### [What the task asks]
Look through the records below and copy each line that includes the word "into".

Saved data entries
-*-*-

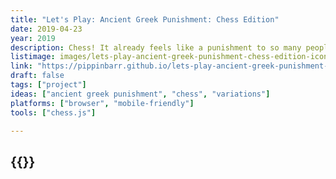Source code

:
 ```yaml
---
title: "Let's Play: Ancient Greek Punishment: Chess Edition"
date: 2019-04-23
year: 2019
description: Chess! It already feels like a punishment to so many people! But now even more so! What if Zeus threw chess sets instead of lightning bolts?! What if Archimedes was a vengeful god?! What if you just kept getting chessed for eternity?!
listimage: images/lets-play-ancient-greek-punishment-chess-edition-icon.png
link: "https://pippinbarr.github.io/lets-play-ancient-greek-punishment-chess-edition/info/"
draft: false
tags: ["project"]
ideas: ["ancient greek punishment", "chess", "variations"]
platforms: ["browser", "mobile-friendly"]
tools: ["chess.js"]

---
```


## {{<param title >}}
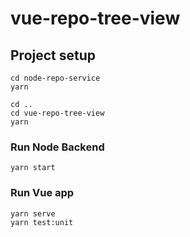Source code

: # vue-repo-tree-view

## Project setup
```
cd node-repo-service
yarn

cd ..
cd vue-repo-tree-view
yarn
```

### Run Node Backend
```
yarn start
```

### Run Vue app
```
yarn serve
yarn test:unit
```
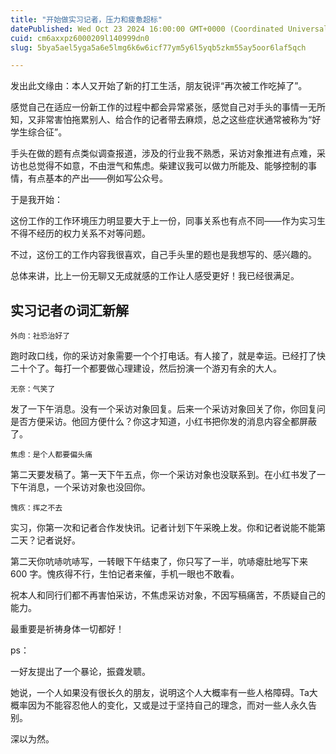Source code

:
 ```yaml
---
title: "开始做实习记者，压力和疲惫超标"
datePublished: Wed Oct 23 2024 16:00:00 GMT+0000 (Coordinated Universal Time)
cuid: cm6axxpz6000209l140999dn0
slug: 5bya5ael5yga5a6e5lmg6k6w6icf77ym5y6l5yqb5zkm55ay5oor6laf5qch

---
```


发出此文缘由：本人又开始了新的打工生活，朋友锐评“再次被工作吃掉了”。

感觉自己在适应一份新工作的过程中都会异常紧张，感觉自己对手头的事情一无所知，又非常害怕拖累别人、给合作的记者带去麻烦，总之这些症状通常被称为“好学生综合征”。

手头在做的题有点类似调查报道，涉及的行业我不熟悉，采访对象推进有点难，采访也总觉得不如意，不由泄气和焦虑。柴建议我可以做力所能及、能够控制的事情，有点基本的产出——例如写公众号。

于是我开始：

这份工作的工作环境压力明显要大于上一份，同事关系也有点不同——作为实习生不得不经历的权力关系不对等问题。

不过，这份工的工作内容我很喜欢，自己手头里的题也是我想写的、感兴趣的。

总体来讲，比上一份无聊又无成就感的工作让人感受更好！我已经很满足。

## 实习记者の词汇新解

`外向：社恐治好了`

跑时政口线，你的采访对象需要一个个打电话。有人接了，就是幸运。已经打了快二十个了。每打一个都要做心理建设，然后扮演一个游刃有余的大人。

`无奈：气笑了`

发了一下午消息。没有一个采访对象回复。后来一个采访对象回关了你，你回复问是否方便采访。他回方便什么？你这才知道，小红书把你发的消息内容全都屏蔽了。

`焦虑：是个人都要偏头痛`

第二天要发稿了。第一天下午五点，你一个采访对象也没联系到。在小红书发了一下午消息，一个采访对象也没回你。

`愧疚：挥之不去`

实习，你第一次和记者合作发快讯。记者计划下午采晚上发。你和记者说能不能第二天？记者说好。

第二天你吭哧吭哧写，一转眼下午结束了，你只写了一半，吭哧瘪肚地写下来 600 字。愧疚得不行，生怕记者来催，手机一眼也不敢看。

祝本人和同行们都不再害怕采访，不焦虑采访对象，不因写稿痛苦，不质疑自己的能力。

最重要是祈祷身体一切都好！

ps：

一好友提出了一个暴论，振聋发聩。

她说，一个人如果没有很长久的朋友，说明这个人大概率有一些人格障碍。Ta大概率因为不能容忍他人的变化，又或是过于坚持自己的理念，而对一些人永久告别。

深以为然。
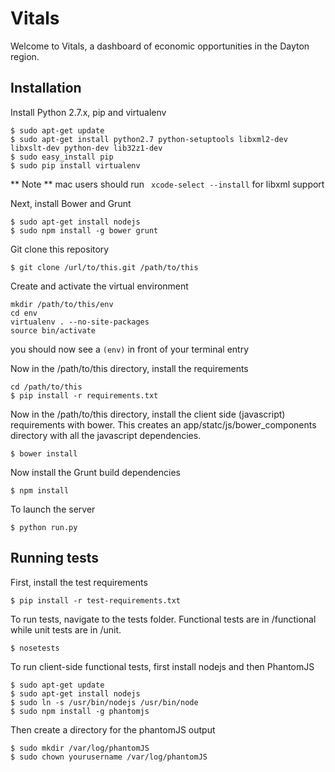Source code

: Vitals
=================
Welcome to Vitals, a dashboard of economic opportunities in the Dayton region. 

Installation
---------------
Install Python 2.7.x, pip and virtualenv
```
$ sudo apt-get update
$ sudo apt-get install python2.7 python-setuptools libxml2-dev libxslt-dev python-dev lib32z1-dev
$ sudo easy_install pip
$ sudo pip install virtualenv
```
** Note ** mac users should run ``` xcode-select --install``` for libxml support

Next, install Bower and Grunt
```
$ sudo apt-get install nodejs
$ sudo npm install -g bower grunt
```

Git clone this repository
```
$ git clone /url/to/this.git /path/to/this
```

Create and activate the virtual environment
```
mkdir /path/to/this/env
cd env
virtualenv . --no-site-packages
source bin/activate
```
you should now see a ```(env)``` in front of your terminal entry

Now in the /path/to/this directory, install the requirements
```
cd /path/to/this
$ pip install -r requirements.txt
```

Now in the /path/to/this directory, install the client side (javascript) requirements with bower. This creates an app/statc/js/bower_components directory with all the javascript dependencies.
```
$ bower install
```

Now install the Grunt build dependencies
```
$ npm install
```

To launch the server
```
$ python run.py
```

Running tests
------------
First, install the test requirements
```
$ pip install -r test-requirements.txt
```

To run tests, navigate to the tests folder. Functional tests are in /functional while unit tests are in /unit. 
```
$ nosetests
```

To run client-side functional tests, first install nodejs and then PhantomJS
```
$ sudo apt-get update
$ sudo apt-get install nodejs
$ sudo ln -s /usr/bin/nodejs /usr/bin/node
$ sudo npm install -g phantomjs
```
Then create a directory for the phantomJS output
```
$ sudo mkdir /var/log/phantomJS
$ sudo chown yourusername /var/log/phantomJS
```

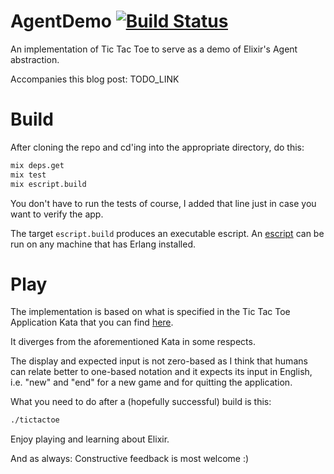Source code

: AgentDemo [![Build Status](https://travis-ci.org/mkrogemann/agent_demo.svg)](https://travis-ci.org/mkrogemann/agent_demo)
============

An implementation of Tic Tac Toe to serve as a demo of Elixir's Agent abstraction.

Accompanies this blog post: TODO_LINK

# Build

After cloning the repo and cd'ing into the appropriate directory, do this:

``` bash
mix deps.get
mix test
mix escript.build
```

You don't have to run the tests of course, I added that line just in case you want to verify the app.

The target ```escript.build``` produces an executable escript. An [escript](http://erlang.org/doc/man/escript.html) can be run on any machine that has Erlang installed.

# Play

The implementation is based on what is specified in the Tic Tac Toe Application Kata that you can find [here](http://ccd-school.de/coding-dojo/).

It diverges from the aforementioned Kata in some respects.

The display and expected input is not zero-based as I think that humans can relate better to one-based notation and it expects its input in English, i.e. "new" and "end" for a new game and for quitting the application.

What you need to do after a (hopefully successful) build is this:

``` bash
./tictactoe
```

Enjoy playing and learning about Elixir.

And as always: Constructive feedback is most welcome :)

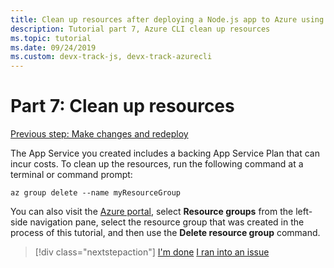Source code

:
 ```yaml
---
title: Clean up resources after deploying a Node.js app to Azure using the Azure CLI
description: Tutorial part 7, Azure CLI clean up resources
ms.topic: tutorial
ms.date: 09/24/2019
ms.custom: devx-track-js, devx-track-azurecli
---
```


# Part 7: Clean up resources

[Previous step: Make changes and redeploy](tutorial-vscode-azure-cli-node-05.md)

The App Service you created includes a backing App Service Plan that can incur costs. To clean up the resources, run the following command at a terminal or command prompt:

```azurecli
az group delete --name myResourceGroup
```

You can also visit the [Azure portal](https://portal.azure.com), select **Resource groups** from the left-side navigation pane, select the resource group that was created in the process of this tutorial, and then use the **Delete resource group** command.

> [!div class="nextstepaction"]
> [I'm done](../../how-to/deploy-web-app.md) [I ran into an issue](https://www.research.net/r/PWZWZ52?tutorial=node-deployment&step=clean-up-resources)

-*-*-

### [Response below]
After cloning the repo and cd'ing into the appropriate directory, do this:
> [I'm done](../../how-to/deploy-web-app.md) [I ran into an issue](https://www.research.net/r/PWZWZ52?tutorial=node-deployment&step=clean-up-resources)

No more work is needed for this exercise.